Intel, long known for its microprocessor technologies, is investing heavily in AI through internal development and external acquisitions. Intel bought machine-learning specialist Nervana in 2016 and programmable chip specialist Altera the year before. The combination is key to the company’s integrated AI strategy, Mohamed says. “What we are doing is building a full-stack solution for deploying AI at scale,” Mohamed says. “Building a proof-of-concept is one thing. But actually taking this technology and deploying it at the scale that a federal agency would want is a whole different thing.”
Many potential AI applications pose similar challenges.
FINRA, the Financial Industry Regulatory Authority, is among the government’s biggest users of AWS cloud services. Its market surveillance system captures and stores 75 billion financial records every day, then analyzes that data to detect fraud. “We process every day what Visa and Mastercard process in six months,” says Steve Randich, FINRA’s chief information officer in a presentation captured on video. “We stitch all this data together and run complex sophisticated surveillance queries against that data to look for suspicious activity.” The payoff: a 400 percent increase in performance.
Other uses include predictive fleet maintenance. IBM put its Watson AI engine to work last year in a proof-of-concept test of Watson’s ability to perform predictive maintenance for the U.S. Army’s 350 Stryker armored vehicles. In September, the Army’s Logistics Support Activity (LOGSA) signed a contract adding Watson’s cognitive services to other cloud services it gets from IBM.
“We’re moving beyond infrastructure as-a-service and embracing both platform and software as-a service,” said LOGSA Commander Col. John D. Kuenzli. He said Watson holds the potential to “truly enable LOGSA to deliver cutting-edge business intelligence and tools to give the Army unprecedented logistics support.”

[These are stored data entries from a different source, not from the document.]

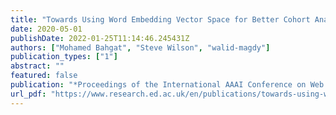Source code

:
 ```yaml
---
title: "Towards Using Word Embedding Vector Space for Better Cohort Analysis"
date: 2020-05-01
publishDate: 2022-01-25T11:14:46.245431Z
authors: ["Mohamed Bahgat", "Steve Wilson", "walid-magdy"]
publication_types: ["1"]
abstract: ""
featured: false
publication: "*Proceedings of the International AAAI Conference on Web and Social Media*"
url_pdf: "https://www.research.ed.ac.uk/en/publications/towards-using-word-embedding-vector-space-for-better-cohort-analy"
---
```


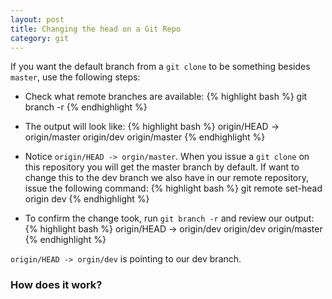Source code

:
 ```yaml
---
layout: post
title: Changing the head on a Git Repo
category: git
---
```


If you want the default branch from a `git clone` to be something besides `master`, use the following steps:

- Check what remote branches are available:
	{% highlight bash %}
git branch -r
	{% endhighlight %}

- The output will look like:
	{% highlight bash %}
origin/HEAD -> origin/master
origin/dev
origin/master
	{% endhighlight %}

- Notice `origin/HEAD -> orgin/master`.  When you issue a `git clone` on this repository you will get the master branch by default.  If want to change this to the dev branch we also have in our remote repository, issue the following command:
	{% highlight bash %}
git remote set-head origin dev
	{% endhighlight %}

- To confirm the change took, run `git branch -r` and review our output:
	{% highlight bash %}
origin/HEAD -> origin/dev
origin/dev
origin/master
	{% endhighlight %}

`origin/HEAD -> orgin/dev` is pointing to our dev branch.

### How does it work?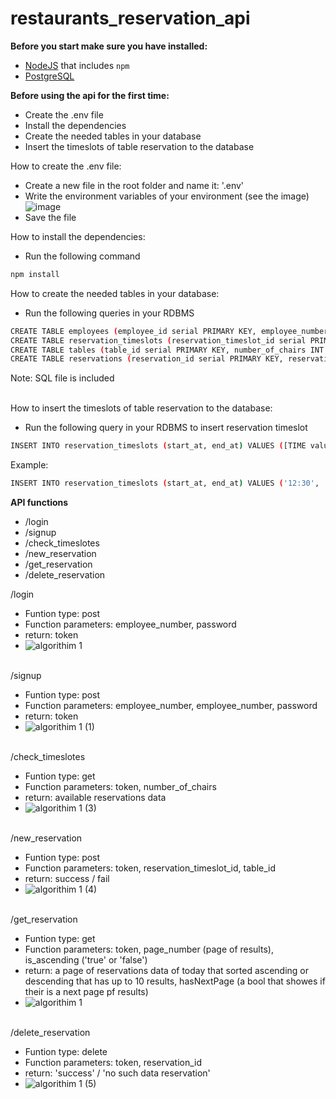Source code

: # restaurants_reservation_api

**Before you start make sure you have installed:**

- [NodeJS](https://www.npmjs.com/) that includes `npm`
- [PostgreSQL](https://www.postgresql.org/)




**Before using the api for the first time:**

- Create the .env file
- Install the dependencies
- Create the needed tables in your database
- Insert the timeslots of table reservation to the database




How to create the .env file:
- Create a new file in the root folder and name it: '.env'
- Write the environment variables of your environment (see the image) 
 <br> ![image](https://user-images.githubusercontent.com/48700453/128815877-365e5761-4ad8-439c-a76c-3f71c84c2fff.png)
- Save the file


How to install the dependencies:
- Run the following command
```bash
npm install
```

 How to create the needed tables in your database:
 - Run the following queries in your RDBMS
 ```bash
CREATE TABLE employees (employee_id serial PRIMARY KEY, employee_number INT UNIQUE NOT NULL,employee_name VARCHAR ( 50 ) NOT NULL, password VARCHAR ( 128 ) NOT NULL);
CREATE TABLE reservation_timeslots (reservation_timeslot_id serial PRIMARY KEY, start_at TIME NOT NULL, end_at TIME NOT NULL);
CREATE TABLE tables (table_id serial PRIMARY KEY, number_of_chairs INT NOT NULL, is_active bool NOT NULL);
CREATE TABLE reservations (reservation_id serial PRIMARY KEY, reservation_timeslot_id INT NOT NULL, table_id INT NOT NULL, reservation_date DATE NOT NULL);
```
Note: SQL file is included<br><br>


How to insert the timeslots of table reservation to the database:
- Run the following query in your RDBMS to insert reservation timeslot
 ```bash
INSERT INTO reservation_timeslots (start_at, end_at) VALUES ([TIME value], [TIME value]);
```
Example:
 ```bash
INSERT INTO reservation_timeslots (start_at, end_at) VALUES ('12:30', '13:45');
```




**API functions**
- /login
- /signup
- /check_timeslotes
- /new_reservation
- /get_reservation
- /delete_reservation


/login 
- Funtion type: post
- Function parameters: employee_number, password
- return: token
- ![algorithim 1](https://user-images.githubusercontent.com/48700453/128823622-8586deca-8bd3-4f6b-9f5c-9ca2a7382a6f.jpg)
<br> <br>

/signup
- Funtion type: post
- Function parameters: employee_number, employee_number, password
- return: token
- ![algorithim 1 (1)](https://user-images.githubusercontent.com/48700453/128828790-1cb97eac-9e95-47c7-9e40-6a876d023141.jpg)
<br> <br>

/check_timeslotes
- Funtion type: get
- Function parameters: token, number_of_chairs
- return: available reservations data
- ![algorithim 1 (3)](https://user-images.githubusercontent.com/48700453/128828848-033296eb-f2ac-4334-b956-dd23ddd4ab66.jpg)
<br> <br>

/new_reservation
- Funtion type: post
- Function parameters: token, reservation_timeslot_id, table_id
- return: success / fail
- ![algorithim 1 (4)](https://user-images.githubusercontent.com/48700453/128828892-542a3b8e-6c24-46f6-a85e-b5d100a1d5f9.jpg)
<br> <br>

/get_reservation
- Funtion type: get
- Function parameters: token, page_number (page of results), is_ascending ('true' or 'false')
- return: a page of reservations data of today that sorted ascending or descending that has up to 10 results, hasNextPage (a bool that showes if their is a next page pf results)
- ![algorithim 1](https://user-images.githubusercontent.com/48700453/128828944-3b801cf7-966e-4feb-9962-6eeeac66b71a.png)
<br> <br>

/delete_reservation
- Funtion type: delete
- Function parameters: token, reservation_id 
- return: 'success' / 'no such data reservation'
- ![algorithim 1 (5)](https://user-images.githubusercontent.com/48700453/128829018-255e94e4-4af0-4d76-9214-fb2eca20de7e.jpg)

<br> <br>
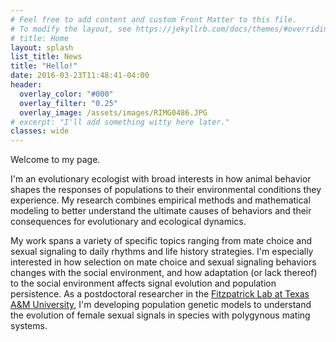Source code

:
 ```yaml
---
# Feel free to add content and custom Front Matter to this file.
# To modify the layout, see https://jekyllrb.com/docs/themes/#overriding-theme-defaults
# title: Home
layout: splash
list_title: News
title: "Hello!"
date: 2016-03-23T11:48:41-04:00
header:
  overlay_color: "#000"
  overlay_filter: "0.25"
  overlay_image: /assets/images/RIMG0486.JPG
# excerpt: "I'll add something witty here later."
classes: wide
---
```


Welcome to my page.

I'm an evolutionary ecologist with broad interests in how animal behavior shapes the responses of populations to their environmental conditions they experience. My research combines empirical methods and mathematical modeling to better understand the ultimate causes of behaviors and their consequences for evolutionary and ecological dynamics.

My work spans a variety of specific topics ranging from mate choice and sexual signaling to daily rhythms and life history strategies. I'm especially interested in how selection on mate choice and sexual signaling behaviors changes with the social environment, and how adaptation (or lack thereof) to the social environment affects signal evolution and population persistence. As a postdoctoral researcher in the [Fitzpatrick Lab at Texas A&M University]({https://fitzpatrickresearch.com/}), I'm developing population genetic models to understand the evolution of female sexual signals in species with polygynous mating systems.

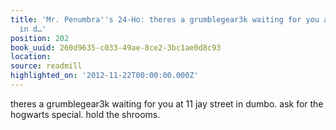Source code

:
 ```yaml
---
title: 'Mr. Penumbra''s 24-Ho: theres a grumblegear3k waiting for you at 11 jay street
  in d…'
position: 202
book_uuid: 260d9635-c033-49ae-8ce2-3bc1ae0d8c93
location: 
source: readmill
highlighted_on: '2012-11-22T00:00:00.000Z'
---
```


theres a grumblegear3k waiting for you at 11 jay street in dumbo. ask for the hogwarts special. hold the shrooms.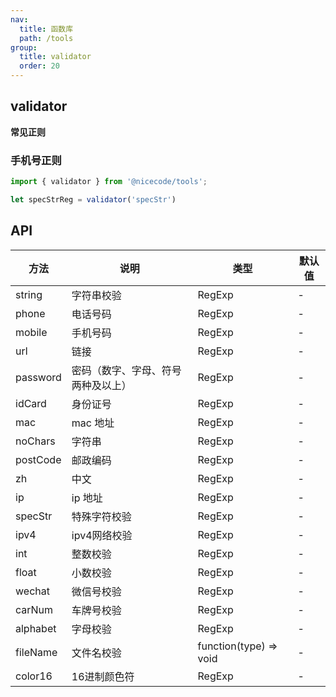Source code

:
 ```yaml
---
nav:
  title: 函数库
  path: /tools
group:
  title: validator
  order: 20
---
```


## validator

<Alert type="info">
  <strong>常见正则</strong>
</Alert>

### 手机号正则

```js
import { validator } from '@nicecode/tools';

let specStrReg = validator('specStr')

```

## API

| 方法     | 说明                               | 类型   | 默认值 |
| -------- | ---------------------------------- | ------ | ------ |
| string   | 字符串校验                         | RegExp | -      |
| phone    | 电话号码                           | RegExp | -      |
| mobile   | 手机号码                           | RegExp | -      |
| url      | 链接                               | RegExp | -      |
| password | 密码（数字、字母、符号两种及以上） | RegExp | -      |
| idCard   | 身份证号                           | RegExp | -      |
| mac      | mac 地址                           | RegExp | -      |
| noChars  | 字符串                             | RegExp | -      |
| postCode | 邮政编码                           | RegExp | -      |
| zh       | 中文                               | RegExp | -      |
| ip       | ip 地址                            | RegExp | -      |
| specStr  | 特殊字符校验                         | RegExp | -      |
| ipv4  | ipv4网络校验                         | RegExp | -      |
| int  | 整数校验                         | RegExp | -      |
| float  | 小数校验                         | RegExp | -      |
| wechat  | 微信号校验                         | RegExp | -      |
| carNum  | 车牌号校验                         | RegExp | -      |
| alphabet  | 字母校验                         | RegExp | -      |
| fileName  | 文件名校验                         | function(type) => void | -      |
| color16  | 16进制颜色符                         | RegExp | -      |
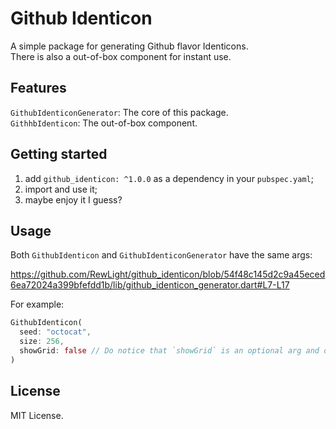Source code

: # Github Identicon

A simple package for generating Github flavor Identicons.  
There is also a out-of-box component for instant use.

## Features

`GithubIdenticonGenerator`: The core of this package.  
`GithhbIdenticon`: The out-of-box component.  

## Getting started

1. add `github_identicon: ^1.0.0` as a dependency in your `pubspec.yaml`;  
2. import and use it;
3. maybe enjoy it I guess?

## Usage

Both `GithubIdenticon` and `GithubIdenticonGenerator` have the same args:  

https://github.com/RewLight/github_identicon/blob/54f48c145d2c9a45eced6ea72024a399bfefdd1b/lib/github_identicon_generator.dart#L7-L17  

For example:  
```dart
GithubIdenticon(
  seed: "octocat",
  size: 256,
  showGrid: false // Do notice that `showGrid` is an optional arg and defaults to `true`.
)
```  

## License

MIT License.  
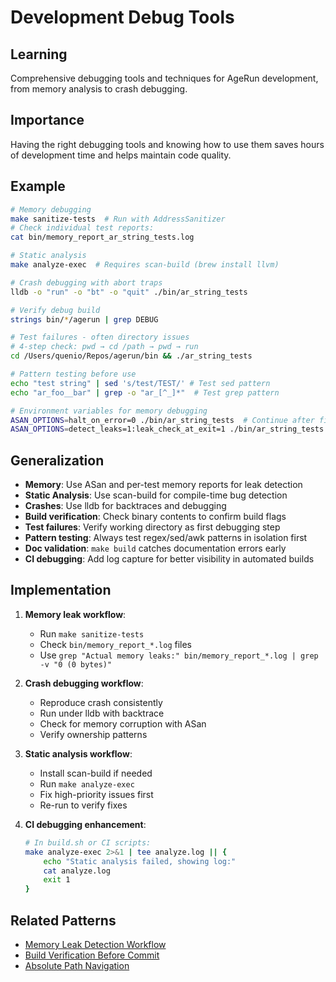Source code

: # Development Debug Tools

## Learning
Comprehensive debugging tools and techniques for AgeRun development, from memory analysis to crash debugging.

## Importance
Having the right debugging tools and knowing how to use them saves hours of development time and helps maintain code quality.

## Example
```bash
# Memory debugging
make sanitize-tests  # Run with AddressSanitizer
# Check individual test reports:
cat bin/memory_report_ar_string_tests.log

# Static analysis
make analyze-exec  # Requires scan-build (brew install llvm)

# Crash debugging with abort traps
lldb -o "run" -o "bt" -o "quit" ./bin/ar_string_tests

# Verify debug build
strings bin/*/agerun | grep DEBUG

# Test failures - often directory issues
# 4-step check: pwd → cd /path → pwd → run
cd /Users/quenio/Repos/agerun/bin && ./ar_string_tests

# Pattern testing before use
echo "test string" | sed 's/test/TEST/' # Test sed pattern
echo "ar_foo__bar" | grep -o "ar_[^_]*"  # Test grep pattern

# Environment variables for memory debugging
ASAN_OPTIONS=halt_on_error=0 ./bin/ar_string_tests  # Continue after first error
ASAN_OPTIONS=detect_leaks=1:leak_check_at_exit=1 ./bin/ar_string_tests  # Complex leaks
```

## Generalization
- **Memory**: Use ASan and per-test memory reports for leak detection
- **Static Analysis**: Use scan-build for compile-time bug detection
- **Crashes**: Use lldb for backtraces and debugging
- **Build verification**: Check binary contents to confirm build flags
- **Test failures**: Verify working directory as first debugging step
- **Pattern testing**: Always test regex/sed/awk patterns in isolation first
- **Doc validation**: `make build` catches documentation errors early
- **CI debugging**: Add log capture for better visibility in automated builds

## Implementation
1. **Memory leak workflow**:
   - Run `make sanitize-tests`
   - Check `bin/memory_report_*.log` files
   - Use `grep "Actual memory leaks:" bin/memory_report_*.log | grep -v "0 (0 bytes)"`

2. **Crash debugging workflow**:
   - Reproduce crash consistently
   - Run under lldb with backtrace
   - Check for memory corruption with ASan
   - Verify ownership patterns

3. **Static analysis workflow**:
   - Install scan-build if needed
   - Run `make analyze-exec`
   - Fix high-priority issues first
   - Re-run to verify fixes

4. **CI debugging enhancement**:
   ```bash
   # In build.sh or CI scripts:
   make analyze-exec 2>&1 | tee analyze.log || {
       echo "Static analysis failed, showing log:"
       cat analyze.log
       exit 1
   }
   ```

## Related Patterns
- [Memory Leak Detection Workflow](memory-leak-detection-workflow.md)
- [Build Verification Before Commit](build-verification-before-commit.md)
- [Absolute Path Navigation](absolute-path-navigation.md)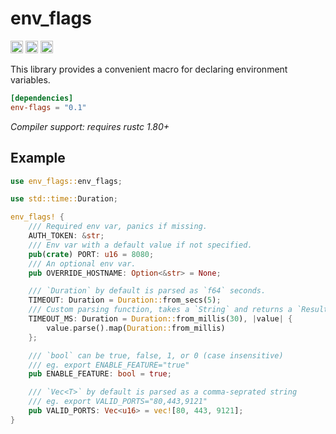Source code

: env_flags
=========
[<img alt="github" src="https://img.shields.io/badge/github-kykosic/env--flags-a68bbd?style=for-the-badge&logo=github" height="20">](https://github.com/kykosic/env-flags)
[<img alt="crates.io" src="https://img.shields.io/crates/v/env-flags?style=for-the-badge&color=f0963a&logo=rust" height="20">](https://crates.io/crates/env-flags)
[<img alt="docs.rs" src="https://img.shields.io/badge/docs.rs-env--flags-57979e?style=for-the-badge&logo=docs.rs" height="20">](https://docs.rs/env-flags)

This library provides a convenient macro for declaring environment variables.

```toml
[dependencies]
env-flags = "0.1"
```

_Compiler support: requires rustc 1.80+_

## Example

```rust
use env_flags::env_flags;

use std::time::Duration;

env_flags! {
    /// Required env var, panics if missing.
    AUTH_TOKEN: &str;
    /// Env var with a default value if not specified.
    pub(crate) PORT: u16 = 8080;
    /// An optional env var.
    pub OVERRIDE_HOSTNAME: Option<&str> = None;

    /// `Duration` by default is parsed as `f64` seconds.
    TIMEOUT: Duration = Duration::from_secs(5);
    /// Custom parsing function, takes a `String` and returns a `Result<Duration>`.
    TIMEOUT_MS: Duration = Duration::from_millis(30), |value| {
        value.parse().map(Duration::from_millis)
    };

    /// `bool` can be true, false, 1, or 0 (case insensitive)
    /// eg. export ENABLE_FEATURE="true"
    pub ENABLE_FEATURE: bool = true;

    /// `Vec<T>` by default is parsed as a comma-seprated string
    /// eg. export VALID_PORTS="80,443,9121"
    pub VALID_PORTS: Vec<u16> = vec![80, 443, 9121];
}
```
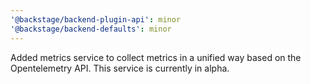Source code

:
 ```yaml
---
'@backstage/backend-plugin-api': minor
'@backstage/backend-defaults': minor
---
```


Added metrics service to collect metrics in a unified way based on the Opentelemetry API. This service is currently in alpha.
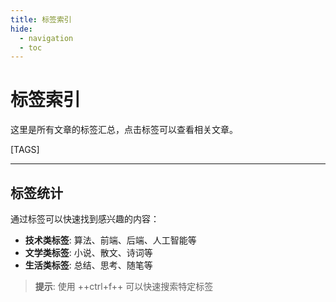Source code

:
 ```yaml
---
title: 标签索引
hide:
  - navigation
  - toc
---
```


# 标签索引

这里是所有文章的标签汇总，点击标签可以查看相关文章。

[TAGS]

---

## 标签统计

通过标签可以快速找到感兴趣的内容：

- **技术类标签**: 算法、前端、后端、人工智能等
- **文学类标签**: 小说、散文、诗词等
- **生活类标签**: 总结、思考、随笔等

> **提示**: 使用 ++ctrl+f++ 可以快速搜索特定标签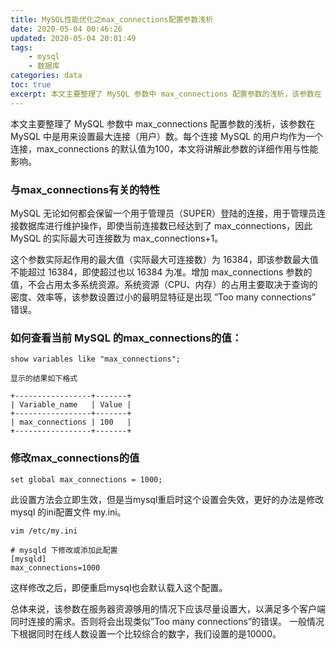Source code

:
 ```yaml
---
title: MySQL性能优化之max_connections配置参数浅析
date: 2020-05-04 00:46:26
updated: 2020-05-04 20:01:49
tags: 
    - mysql
    - 数据库
categories: data
toc: true
excerpt: 本文主要整理了 MySQL 参数中 max_connections 配置参数的浅析，该参数在 MySQL 中是用来设置最大连接（用户）数。每个连接 MySQL 的用户均作为一个连接，max_connections 的默认值为100，本文将讲解此参数的详细作用与性能影响。
---
```


本文主要整理了 MySQL 参数中 max_connections 配置参数的浅析，该参数在 MySQL 中是用来设置最大连接（用户）数。每个连接 MySQL 的用户均作为一个连接，max_connections 的默认值为100，本文将讲解此参数的详细作用与性能影响。

### 与max_connections有关的特性
MySQL 无论如何都会保留一个用于管理员（SUPER）登陆的连接，用于管理员连接数据库进行维护操作，即使当前连接数已经达到了 max_connections，因此 MySQL 的实际最大可连接数为 max_connections+1。

这个参数实际起作用的最大值（实际最大可连接数）为 16384，即该参数最大值不能超过 16384，即使超过也以 16384 为准。增加 max_connections 参数的值，不会占用太多系统资源。系统资源（CPU、内存）的占用主要取决于查询的密度、效率等，该参数设置过小的最明显特征是出现 ”Too many connections” 错误。

### 如何查看当前 MySQL 的max_connections的值：
```
show variables like "max_connections";

显示的结果如下格式

+-----------------+-------+
| Variable_name   | Value |
+-----------------+-------+
| max_connections | 100   |
+-----------------+-------+
```

### 修改max_connections的值
```
set global max_connections = 1000;
```
此设置方法会立即生效，但是当mysql重启时这个设置会失效，更好的办法是修改 mysql 的ini配置文件 my.ini。


```
vim /etc/my.ini

# mysqld 下修改或添加此配置
[mysqld]
max_connections=1000

```
这样修改之后，即便重启mysql也会默认载入这个配置。

总体来说，该参数在服务器资源够用的情况下应该尽量设置大，以满足多个客户端同时连接的需求。否则将会出现类似”Too many connections”的错误。
一般情况下根据同时在线人数设置一个比较综合的数字，我们设置的是10000。

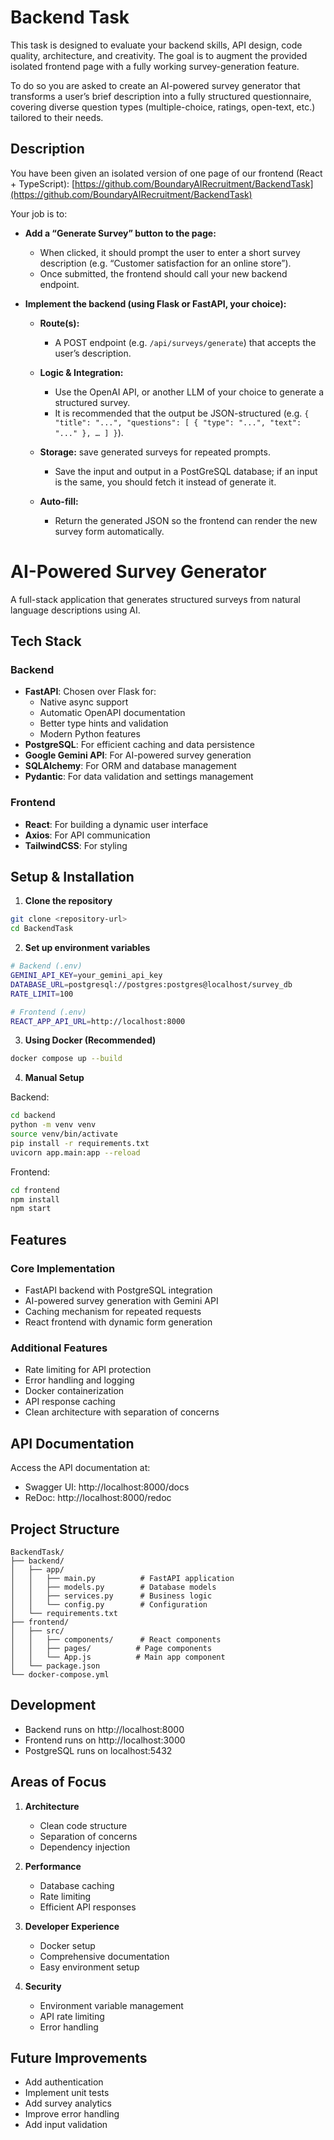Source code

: # Backend Task

This task is designed to evaluate your backend skills, API design, code quality, architecture, and creativity. The goal is to augment the provided isolated frontend page with a fully working survey-generation feature.

To do so you are asked to create an AI-powered survey generator that transforms a user’s brief description into a fully structured questionnaire, covering diverse question types (multiple-choice, ratings, open-text, etc.) tailored to their needs.

## Description

You have been given an isolated version of one page of our frontend (React + TypeScript): [https://github.com/BoundaryAIRecruitment/BackendTask](https://github.com/BoundaryAIRecruitment/BackendTask)

Your job is to:

* **Add a “Generate Survey” button to the page:**

  * When clicked, it should prompt the user to enter a short survey description (e.g. “Customer satisfaction for an online store”).
  * Once submitted, the frontend should call your new backend endpoint.

* **Implement the backend (using Flask or FastAPI, your choice):**

  * **Route(s):**

    * A POST endpoint (e.g. `/api/surveys/generate`) that accepts the user’s description.
  * **Logic & Integration:**

    * Use the OpenAI API, or another LLM of your choice to generate a structured survey.
    * It is recommended that the output be JSON-structured (e.g. `{ "title": "...", "questions": [ { "type": "...", "text": "..." }, … ] }`).
  * **Storage:** save generated surveys for repeated prompts.

    * Save the input and output in a PostGreSQL database; if an input is the same, you should fetch it instead of generate it.
  * **Auto-fill:**

    * Return the generated JSON so the frontend can render the new survey form automatically.

# AI-Powered Survey Generator

A full-stack application that generates structured surveys from natural language descriptions using AI.

## Tech Stack

### Backend
- **FastAPI**: Chosen over Flask for:
  - Native async support
  - Automatic OpenAPI documentation
  - Better type hints and validation
  - Modern Python features
- **PostgreSQL**: For efficient caching and data persistence
- **Google Gemini API**: For AI-powered survey generation
- **SQLAlchemy**: For ORM and database management
- **Pydantic**: For data validation and settings management

### Frontend
- **React**: For building a dynamic user interface
- **Axios**: For API communication
- **TailwindCSS**: For styling

## Setup & Installation

1. **Clone the repository**
```bash
git clone <repository-url>
cd BackendTask
```

2. **Set up environment variables**
```bash
# Backend (.env)
GEMINI_API_KEY=your_gemini_api_key
DATABASE_URL=postgresql://postgres:postgres@localhost/survey_db
RATE_LIMIT=100

# Frontend (.env)
REACT_APP_API_URL=http://localhost:8000
```

3. **Using Docker (Recommended)**
```bash
docker compose up --build
```

4. **Manual Setup**

Backend:
```bash
cd backend
python -m venv venv
source venv/bin/activate
pip install -r requirements.txt
uvicorn app.main:app --reload
```

Frontend:
```bash
cd frontend
npm install
npm start
```

## Features

### Core Implementation
- FastAPI backend with PostgreSQL integration
- AI-powered survey generation with Gemini API
- Caching mechanism for repeated requests
- React frontend with dynamic form generation

### Additional Features
- Rate limiting for API protection
- Error handling and logging
- Docker containerization
- API response caching
- Clean architecture with separation of concerns

## API Documentation

Access the API documentation at:
- Swagger UI: http://localhost:8000/docs
- ReDoc: http://localhost:8000/redoc

## Project Structure
```
BackendTask/
├── backend/
│   ├── app/
│   │   ├── main.py          # FastAPI application
│   │   ├── models.py        # Database models
│   │   ├── services.py      # Business logic
│   │   └── config.py        # Configuration
│   └── requirements.txt
├── frontend/
│   ├── src/
│   │   ├── components/      # React components
│   │   ├── pages/          # Page components
│   │   └── App.js          # Main app component
│   └── package.json
└── docker-compose.yml
```

## Development

- Backend runs on http://localhost:8000
- Frontend runs on http://localhost:3000
- PostgreSQL runs on localhost:5432

## Areas of Focus

1. **Architecture**
   - Clean code structure
   - Separation of concerns
   - Dependency injection

2. **Performance**
   - Database caching
   - Rate limiting
   - Efficient API responses

3. **Developer Experience**
   - Docker setup
   - Comprehensive documentation
   - Easy environment setup

4. **Security**
   - Environment variable management
   - API rate limiting
   - Error handling

## Future Improvements

- Add authentication
- Implement unit tests
- Add survey analytics
- Improve error handling
- Add input validation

AI applications share a few things in common. They use large data sets to gain an understanding of a problem and advanced computing to learn through experience. Many applications share a basic construct even if the objectives are different. Identifying military vehicles in satellite images is not unlike identifying tumors in mammograms or finding illegal contraband in x-ray images of carry-on baggage. The specifics of the challenge are different, but the fundamentals are the same. Ultimately, machines will be able to do that more accurately – and faster – than people, freeing humans to do higher-level work.
“The same type of neural network can be applied to different domains so long as the function is similar,” Mohamed says. So a system built to detect tumors for medical purposes could be adapted and trained instead to detect pedestrians in a self-driving automotive application.
Neural net processors will help because they are simply more efficient at this kind of computation than conventional central processing units. Initially these processors will reside in data centers or the cloud, but Intel already has plans to scale the technology to meet the low-power requirements of edge applications that might support remote, mobile users, such as in military or border patrol applications.